All the data should be printed again exactly as written.

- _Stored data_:
================================

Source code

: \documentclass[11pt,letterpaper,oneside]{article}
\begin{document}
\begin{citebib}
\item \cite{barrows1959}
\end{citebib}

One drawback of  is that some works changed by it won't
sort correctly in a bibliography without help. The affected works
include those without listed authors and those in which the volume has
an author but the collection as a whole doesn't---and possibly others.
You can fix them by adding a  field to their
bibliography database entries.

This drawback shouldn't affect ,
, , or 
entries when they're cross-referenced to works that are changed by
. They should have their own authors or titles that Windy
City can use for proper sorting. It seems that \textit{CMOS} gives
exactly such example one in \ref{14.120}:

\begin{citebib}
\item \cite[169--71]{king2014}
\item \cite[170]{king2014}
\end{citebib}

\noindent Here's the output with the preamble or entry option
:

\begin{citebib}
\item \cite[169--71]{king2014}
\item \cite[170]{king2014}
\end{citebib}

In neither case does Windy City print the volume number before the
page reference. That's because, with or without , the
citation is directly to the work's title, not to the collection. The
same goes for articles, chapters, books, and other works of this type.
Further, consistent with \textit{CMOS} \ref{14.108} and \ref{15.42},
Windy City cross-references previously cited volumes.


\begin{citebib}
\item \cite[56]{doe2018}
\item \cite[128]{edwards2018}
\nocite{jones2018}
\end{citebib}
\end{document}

================================

- _TASK SOLUTION_:
Source code

: \documentclass[11pt,letterpaper,oneside]{article}
\begin{document}
\begin{citebib}
\item \cite{barrows1959}
\end{citebib}

One drawback of  is that some works changed by it won't
sort correctly in a bibliography without help. The affected works
include those without listed authors and those in which the volume has
an author but the collection as a whole doesn't---and possibly others.
You can fix them by adding a  field to their
bibliography database entries.

This drawback shouldn't affect ,
, , or 
entries when they're cross-referenced to works that are changed by
. They should have their own authors or titles that Windy
City can use for proper sorting. It seems that \textit{CMOS} gives
exactly such example one in \ref{14.120}:

\begin{citebib}
\item \cite[169--71]{king2014}
\item \cite[170]{king2014}
\end{citebib}

\noindent Here's the output with the preamble or entry option
:

\begin{citebib}
\item \cite[169--71]{king2014}
\item \cite[170]{king2014}
\end{citebib}

In neither case does Windy City print the volume number before the
page reference. That's because, with or without , the
citation is directly to the work's title, not to the collection. The
same goes for articles, chapters, books, and other works of this type.
Further, consistent with \textit{CMOS} \ref{14.108} and \ref{15.42},
Windy City cross-references previously cited volumes.


\begin{citebib}
\item \cite[56]{doe2018}
\item \cite[128]{edwards2018}
\nocite{jones2018}
\end{citebib}
\end{document}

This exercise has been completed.